Sept. 8 (UPI) — Presidential hopefuls Kamala Harris and Donald Trump took a break from the campaign trail Sunday, and remain deep in preparations for Tuesday’s debate in Philadelphia, the first time the two will face off onstage.
Polls show a tightening race with no clear leader and the debate could be critical in turning the contest.
Trump held a rally in Wisconsin on Saturday where he lambasted Harris and her vice presidential running mate Minnesota Gov. Tim Walz and mentioned Tuesday’s scheduled debate, while harkening back to his debate with President Joe Biden in which the president stumbled badly.
Trump said during the Wisconsin appearance that the country is run by “stupid people” and that we “found that out at the debate with Joe (Biden).”
“We’re going to find it out again on Tuesday night. Is anybody going to be watching?” Trump asked the crowd. The former president predicted that pundits would say he lost the debate, even “if I destroy her.”
Harris continued her senate preparations while in Pittsburgh while Walz delivered the keynote address at a Human Rights Campaign dinner Saturday night where he took issue with the GOP’s stance on gun control and LGBTQ+ issues.
Harris is scheduled to be in North Carolina on Thursday and Pennsylvania on Friday.
Trump’s campaign website shows no events scheduled. His running mate, Ohio Sen J.D. Vance, plans to be at a fundraiser in Los Angeles on Sunday after speaking at campaign rallies in the Phoenix area last week.
Hawkish former Vice President Dick Cheney has taken the unusual step of endorsing Harris, calling Trump a “historic threat to our republic,” Cheney is also the father of former Rep.
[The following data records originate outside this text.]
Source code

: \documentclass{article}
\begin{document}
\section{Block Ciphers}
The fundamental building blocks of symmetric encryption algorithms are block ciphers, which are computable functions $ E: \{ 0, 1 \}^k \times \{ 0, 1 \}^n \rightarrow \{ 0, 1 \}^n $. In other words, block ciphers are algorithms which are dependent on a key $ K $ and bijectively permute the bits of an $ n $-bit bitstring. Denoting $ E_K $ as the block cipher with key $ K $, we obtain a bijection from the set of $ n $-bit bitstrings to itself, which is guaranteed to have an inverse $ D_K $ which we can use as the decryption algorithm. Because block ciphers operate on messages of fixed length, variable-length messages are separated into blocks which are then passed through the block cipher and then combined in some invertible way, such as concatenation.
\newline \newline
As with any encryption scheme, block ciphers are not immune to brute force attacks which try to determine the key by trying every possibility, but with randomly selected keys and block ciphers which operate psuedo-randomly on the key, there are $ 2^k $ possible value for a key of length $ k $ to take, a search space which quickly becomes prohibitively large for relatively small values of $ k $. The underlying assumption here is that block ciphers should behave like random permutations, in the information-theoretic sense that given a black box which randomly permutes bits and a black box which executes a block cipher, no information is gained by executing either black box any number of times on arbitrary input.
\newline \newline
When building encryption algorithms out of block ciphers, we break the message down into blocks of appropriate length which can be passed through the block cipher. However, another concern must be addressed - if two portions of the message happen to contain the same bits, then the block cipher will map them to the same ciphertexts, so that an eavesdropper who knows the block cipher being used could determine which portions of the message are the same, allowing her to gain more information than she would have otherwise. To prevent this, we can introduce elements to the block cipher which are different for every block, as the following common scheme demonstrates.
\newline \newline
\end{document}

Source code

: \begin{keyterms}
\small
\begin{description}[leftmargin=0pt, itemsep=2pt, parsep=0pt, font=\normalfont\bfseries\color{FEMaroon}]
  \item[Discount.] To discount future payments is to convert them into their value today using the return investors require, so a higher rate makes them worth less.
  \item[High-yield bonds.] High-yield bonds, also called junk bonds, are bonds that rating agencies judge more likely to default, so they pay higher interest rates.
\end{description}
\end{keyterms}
Liz Cheney, R-Wyo., whom Trump shunned when she would not support him. Liz Cheney said she will vote and Harris and campaign against Trump in key states.
Former President George W. Bush won’t endorse a candidate in the election because “President Bush retired from presidential politics years ago,” his office said Saturday.
Former GOP candidate Nikki Haley, who has endorsed Trump, said Sunday on CBS’s Face the Nation she hasn’t been asked to campaign for Trump and isn’t advising him or his campaign, but she remains “on standby.”